◆ TASK: Of the material below, the lines to be retyped are those from the line containing "3) Progressive Web application." through the line containing "When the haar", inclusive; reproduce them exactly.

◆ RECORDS FOR THIS TASK:
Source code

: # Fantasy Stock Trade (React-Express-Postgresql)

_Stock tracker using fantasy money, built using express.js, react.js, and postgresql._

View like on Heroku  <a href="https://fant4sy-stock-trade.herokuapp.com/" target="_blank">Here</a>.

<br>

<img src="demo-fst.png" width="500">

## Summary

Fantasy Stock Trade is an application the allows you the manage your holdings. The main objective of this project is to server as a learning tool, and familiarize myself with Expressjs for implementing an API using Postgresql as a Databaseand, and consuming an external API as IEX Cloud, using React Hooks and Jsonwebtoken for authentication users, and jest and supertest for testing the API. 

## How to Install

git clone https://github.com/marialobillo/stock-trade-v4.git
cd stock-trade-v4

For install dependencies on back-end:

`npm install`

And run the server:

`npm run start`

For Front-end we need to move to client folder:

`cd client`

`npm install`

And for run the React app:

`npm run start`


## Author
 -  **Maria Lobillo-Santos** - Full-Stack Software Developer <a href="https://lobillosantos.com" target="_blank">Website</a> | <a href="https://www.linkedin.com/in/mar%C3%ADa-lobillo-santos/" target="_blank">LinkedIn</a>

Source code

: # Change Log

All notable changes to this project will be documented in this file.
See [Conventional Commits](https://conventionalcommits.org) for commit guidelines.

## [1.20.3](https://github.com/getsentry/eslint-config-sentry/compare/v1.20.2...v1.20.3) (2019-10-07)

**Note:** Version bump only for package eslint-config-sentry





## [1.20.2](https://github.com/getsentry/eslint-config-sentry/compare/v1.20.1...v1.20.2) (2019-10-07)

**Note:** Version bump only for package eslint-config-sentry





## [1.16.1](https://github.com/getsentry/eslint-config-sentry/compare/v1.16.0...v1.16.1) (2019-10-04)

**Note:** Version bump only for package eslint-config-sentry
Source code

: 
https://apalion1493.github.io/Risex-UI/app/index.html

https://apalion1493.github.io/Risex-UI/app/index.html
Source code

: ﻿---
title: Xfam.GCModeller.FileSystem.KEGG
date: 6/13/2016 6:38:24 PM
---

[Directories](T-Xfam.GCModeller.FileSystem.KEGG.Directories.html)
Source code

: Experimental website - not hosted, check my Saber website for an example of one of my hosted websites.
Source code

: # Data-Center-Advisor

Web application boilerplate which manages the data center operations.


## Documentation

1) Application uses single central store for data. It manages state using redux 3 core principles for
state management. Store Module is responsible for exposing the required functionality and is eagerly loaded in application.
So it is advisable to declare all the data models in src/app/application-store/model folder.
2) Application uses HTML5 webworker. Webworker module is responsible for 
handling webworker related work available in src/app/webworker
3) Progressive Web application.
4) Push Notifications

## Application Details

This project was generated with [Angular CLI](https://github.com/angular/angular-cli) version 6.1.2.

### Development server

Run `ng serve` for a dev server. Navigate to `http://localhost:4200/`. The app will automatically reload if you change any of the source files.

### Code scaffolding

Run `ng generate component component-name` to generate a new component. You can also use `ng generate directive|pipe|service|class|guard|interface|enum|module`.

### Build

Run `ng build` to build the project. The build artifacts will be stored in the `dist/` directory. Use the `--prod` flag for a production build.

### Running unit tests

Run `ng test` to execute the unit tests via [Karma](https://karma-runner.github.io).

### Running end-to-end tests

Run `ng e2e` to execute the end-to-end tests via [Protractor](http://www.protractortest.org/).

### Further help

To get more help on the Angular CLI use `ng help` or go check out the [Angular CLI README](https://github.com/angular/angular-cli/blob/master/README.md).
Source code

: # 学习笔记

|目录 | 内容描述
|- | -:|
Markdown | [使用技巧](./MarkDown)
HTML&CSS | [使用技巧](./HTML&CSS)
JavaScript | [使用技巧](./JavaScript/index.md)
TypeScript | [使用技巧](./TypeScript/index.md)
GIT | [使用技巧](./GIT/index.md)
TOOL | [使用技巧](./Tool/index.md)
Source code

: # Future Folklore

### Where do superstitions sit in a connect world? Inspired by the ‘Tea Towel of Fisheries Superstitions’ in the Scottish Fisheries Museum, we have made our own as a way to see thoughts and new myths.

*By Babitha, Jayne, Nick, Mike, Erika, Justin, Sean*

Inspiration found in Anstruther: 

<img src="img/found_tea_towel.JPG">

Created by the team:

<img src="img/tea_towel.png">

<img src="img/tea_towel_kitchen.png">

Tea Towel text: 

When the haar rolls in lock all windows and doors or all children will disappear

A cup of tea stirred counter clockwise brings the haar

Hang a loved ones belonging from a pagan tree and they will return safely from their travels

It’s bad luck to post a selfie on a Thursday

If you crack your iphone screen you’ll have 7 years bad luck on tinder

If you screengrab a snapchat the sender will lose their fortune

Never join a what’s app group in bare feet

◆ ANSWER SECTION:
3) Progressive Web application.
4) Push Notifications

## Application Details

This project was generated with [Angular CLI](https://github.com/angular/angular-cli) version 6.1.2.

### Development server

Run `ng serve` for a dev server. Navigate to `http://localhost:4200/`. The app will automatically reload if you change any of the source files.

### Code scaffolding

Run `ng generate component component-name` to generate a new component. You can also use `ng generate directive|pipe|service|class|guard|interface|enum|module`.

### Build

Run `ng build` to build the project. The build artifacts will be stored in the `dist/` directory. Use the `--prod` flag for a production build.

### Running unit tests

Run `ng test` to execute the unit tests via [Karma](https://karma-runner.github.io).

### Running end-to-end tests

Run `ng e2e` to execute the end-to-end tests via [Protractor](http://www.protractortest.org/).

### Further help

To get more help on the Angular CLI use `ng help` or go check out the [Angular CLI README](https://github.com/angular/angular-cli/blob/master/README.md).
Source code

: # 学习笔记

|目录 | 内容描述
|- | -:|
Markdown | [使用技巧](./MarkDown)
HTML&CSS | [使用技巧](./HTML&CSS)
JavaScript | [使用技巧](./JavaScript/index.md)
TypeScript | [使用技巧](./TypeScript/index.md)
GIT | [使用技巧](./GIT/index.md)
TOOL | [使用技巧](./Tool/index.md)
Source code

: # Future Folklore

### Where do superstitions sit in a connect world? Inspired by the ‘Tea Towel of Fisheries Superstitions’ in the Scottish Fisheries Museum, we have made our own as a way to see thoughts and new myths.

*By Babitha, Jayne, Nick, Mike, Erika, Justin, Sean*

Inspiration found in Anstruther: 

<img src="img/found_tea_towel.JPG">

Created by the team:

<img src="img/tea_towel.png">

<img src="img/tea_towel_kitchen.png">

Tea Towel text: 

When the haar rolls in lock all windows and doors or all children will disappear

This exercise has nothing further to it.